→ **Work to complete**:
Only the lines holding the string "Type" are needed; copy each of them from the data.

→ **Material for this task**:
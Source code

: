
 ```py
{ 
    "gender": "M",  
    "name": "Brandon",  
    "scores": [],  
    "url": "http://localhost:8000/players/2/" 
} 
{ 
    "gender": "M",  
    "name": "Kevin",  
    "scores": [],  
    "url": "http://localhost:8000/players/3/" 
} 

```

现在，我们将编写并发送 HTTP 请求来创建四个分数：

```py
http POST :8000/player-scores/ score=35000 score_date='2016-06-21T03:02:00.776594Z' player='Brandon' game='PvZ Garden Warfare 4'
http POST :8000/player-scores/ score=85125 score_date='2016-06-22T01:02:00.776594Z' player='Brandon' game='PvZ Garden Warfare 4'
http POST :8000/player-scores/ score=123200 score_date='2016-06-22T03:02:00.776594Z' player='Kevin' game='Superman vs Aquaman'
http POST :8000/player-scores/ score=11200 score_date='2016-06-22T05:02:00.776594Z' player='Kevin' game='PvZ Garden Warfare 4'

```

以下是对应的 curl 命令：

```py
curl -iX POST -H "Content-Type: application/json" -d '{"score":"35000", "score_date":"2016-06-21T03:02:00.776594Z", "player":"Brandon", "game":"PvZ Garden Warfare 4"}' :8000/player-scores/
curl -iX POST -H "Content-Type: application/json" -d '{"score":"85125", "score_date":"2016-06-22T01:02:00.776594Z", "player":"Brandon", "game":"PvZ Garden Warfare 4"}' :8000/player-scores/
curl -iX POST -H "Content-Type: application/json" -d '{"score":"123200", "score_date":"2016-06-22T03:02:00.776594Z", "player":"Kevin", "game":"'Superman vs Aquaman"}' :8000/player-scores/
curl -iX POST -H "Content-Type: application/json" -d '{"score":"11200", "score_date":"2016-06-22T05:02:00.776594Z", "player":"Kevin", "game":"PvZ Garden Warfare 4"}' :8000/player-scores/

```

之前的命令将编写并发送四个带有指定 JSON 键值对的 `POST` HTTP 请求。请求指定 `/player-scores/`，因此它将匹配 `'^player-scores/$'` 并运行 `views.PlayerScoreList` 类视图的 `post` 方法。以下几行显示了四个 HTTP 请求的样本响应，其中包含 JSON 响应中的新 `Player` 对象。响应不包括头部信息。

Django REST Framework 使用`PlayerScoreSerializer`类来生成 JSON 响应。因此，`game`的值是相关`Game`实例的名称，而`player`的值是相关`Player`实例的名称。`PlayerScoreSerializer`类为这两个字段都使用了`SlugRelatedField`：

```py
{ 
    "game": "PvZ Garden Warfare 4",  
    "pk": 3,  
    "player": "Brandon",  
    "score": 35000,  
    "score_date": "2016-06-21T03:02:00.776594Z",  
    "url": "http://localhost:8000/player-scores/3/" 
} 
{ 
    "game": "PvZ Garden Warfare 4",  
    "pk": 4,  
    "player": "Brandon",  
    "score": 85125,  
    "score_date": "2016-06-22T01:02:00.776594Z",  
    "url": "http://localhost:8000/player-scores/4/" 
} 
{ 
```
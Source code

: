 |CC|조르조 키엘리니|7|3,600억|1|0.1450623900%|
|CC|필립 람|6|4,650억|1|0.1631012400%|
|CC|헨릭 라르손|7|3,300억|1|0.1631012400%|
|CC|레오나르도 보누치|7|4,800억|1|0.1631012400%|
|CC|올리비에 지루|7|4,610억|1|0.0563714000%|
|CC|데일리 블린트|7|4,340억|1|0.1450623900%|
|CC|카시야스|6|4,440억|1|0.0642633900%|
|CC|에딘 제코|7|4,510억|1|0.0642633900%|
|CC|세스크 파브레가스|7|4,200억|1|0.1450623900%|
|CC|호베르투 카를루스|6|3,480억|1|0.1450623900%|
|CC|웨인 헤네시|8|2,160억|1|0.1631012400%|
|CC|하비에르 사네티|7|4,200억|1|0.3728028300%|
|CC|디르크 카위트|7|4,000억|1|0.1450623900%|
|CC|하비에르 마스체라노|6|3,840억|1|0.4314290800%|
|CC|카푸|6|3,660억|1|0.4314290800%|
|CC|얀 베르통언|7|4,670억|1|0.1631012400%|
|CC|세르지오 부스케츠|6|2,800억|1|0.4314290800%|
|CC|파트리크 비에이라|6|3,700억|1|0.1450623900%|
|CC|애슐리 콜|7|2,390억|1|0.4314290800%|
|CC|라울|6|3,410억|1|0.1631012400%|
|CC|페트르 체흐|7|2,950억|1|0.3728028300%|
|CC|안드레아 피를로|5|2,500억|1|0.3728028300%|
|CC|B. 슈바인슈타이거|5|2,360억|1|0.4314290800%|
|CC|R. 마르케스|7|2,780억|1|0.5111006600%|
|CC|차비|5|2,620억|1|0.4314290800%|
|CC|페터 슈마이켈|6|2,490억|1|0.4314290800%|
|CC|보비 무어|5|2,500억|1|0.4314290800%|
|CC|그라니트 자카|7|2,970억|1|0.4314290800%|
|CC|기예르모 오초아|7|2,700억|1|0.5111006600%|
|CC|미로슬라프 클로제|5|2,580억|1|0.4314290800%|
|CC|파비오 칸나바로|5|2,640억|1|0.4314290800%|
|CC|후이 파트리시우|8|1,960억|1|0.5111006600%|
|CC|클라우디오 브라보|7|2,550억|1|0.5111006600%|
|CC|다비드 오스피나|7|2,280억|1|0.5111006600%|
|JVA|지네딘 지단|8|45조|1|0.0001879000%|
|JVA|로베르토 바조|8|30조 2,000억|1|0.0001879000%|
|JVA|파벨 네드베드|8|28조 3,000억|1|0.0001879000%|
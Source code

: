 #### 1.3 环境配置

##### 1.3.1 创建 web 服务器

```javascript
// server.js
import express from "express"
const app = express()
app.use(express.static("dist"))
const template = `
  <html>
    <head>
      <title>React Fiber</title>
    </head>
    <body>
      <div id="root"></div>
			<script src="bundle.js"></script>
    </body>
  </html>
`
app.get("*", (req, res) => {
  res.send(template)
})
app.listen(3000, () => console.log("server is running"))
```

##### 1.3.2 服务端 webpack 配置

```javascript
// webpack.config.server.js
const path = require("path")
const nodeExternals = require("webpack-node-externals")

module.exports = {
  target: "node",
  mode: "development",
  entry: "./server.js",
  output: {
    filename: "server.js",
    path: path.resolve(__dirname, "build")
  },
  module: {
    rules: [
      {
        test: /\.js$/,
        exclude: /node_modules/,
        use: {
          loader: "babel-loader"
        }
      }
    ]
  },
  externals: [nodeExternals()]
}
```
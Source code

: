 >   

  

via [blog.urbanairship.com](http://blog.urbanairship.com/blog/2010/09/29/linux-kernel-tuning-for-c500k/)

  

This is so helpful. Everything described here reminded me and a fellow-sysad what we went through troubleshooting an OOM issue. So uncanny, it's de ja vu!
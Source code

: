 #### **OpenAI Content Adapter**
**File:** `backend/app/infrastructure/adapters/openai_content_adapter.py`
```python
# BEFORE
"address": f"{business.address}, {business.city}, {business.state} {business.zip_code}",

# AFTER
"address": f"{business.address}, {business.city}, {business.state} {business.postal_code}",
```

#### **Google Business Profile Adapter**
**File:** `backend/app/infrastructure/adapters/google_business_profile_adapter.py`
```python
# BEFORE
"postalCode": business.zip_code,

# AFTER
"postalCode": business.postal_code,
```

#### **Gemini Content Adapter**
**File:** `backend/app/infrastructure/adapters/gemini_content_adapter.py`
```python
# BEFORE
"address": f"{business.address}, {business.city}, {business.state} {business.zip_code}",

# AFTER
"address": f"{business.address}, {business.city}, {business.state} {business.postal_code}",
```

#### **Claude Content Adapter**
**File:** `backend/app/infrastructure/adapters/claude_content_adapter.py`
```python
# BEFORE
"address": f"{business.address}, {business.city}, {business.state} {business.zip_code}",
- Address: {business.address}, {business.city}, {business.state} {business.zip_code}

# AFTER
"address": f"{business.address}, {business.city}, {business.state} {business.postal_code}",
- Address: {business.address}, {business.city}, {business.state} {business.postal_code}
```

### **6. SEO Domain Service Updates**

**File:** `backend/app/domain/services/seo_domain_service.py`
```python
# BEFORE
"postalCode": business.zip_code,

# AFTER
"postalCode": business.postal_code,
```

→ **Task solution**:
curl -iX POST -H "Content-Type: application/json" -d '{"score":"35000", "score_date":"2016-06-21T03:02:00.776594Z", "player":"Brandon", "game":"PvZ Garden Warfare 4"}' :8000/player-scores/
curl -iX POST -H "Content-Type: application/json" -d '{"score":"85125", "score_date":"2016-06-22T01:02:00.776594Z", "player":"Brandon", "game":"PvZ Garden Warfare 4"}' :8000/player-scores/
curl -iX POST -H "Content-Type: application/json" -d '{"score":"123200", "score_date":"2016-06-22T03:02:00.776594Z", "player":"Kevin", "game":"'Superman vs Aquaman"}' :8000/player-scores/
curl -iX POST -H "Content-Type: application/json" -d '{"score":"11200", "score_date":"2016-06-22T05:02:00.776594Z", "player":"Kevin", "game":"PvZ Garden Warfare 4"}' :8000/player-scores/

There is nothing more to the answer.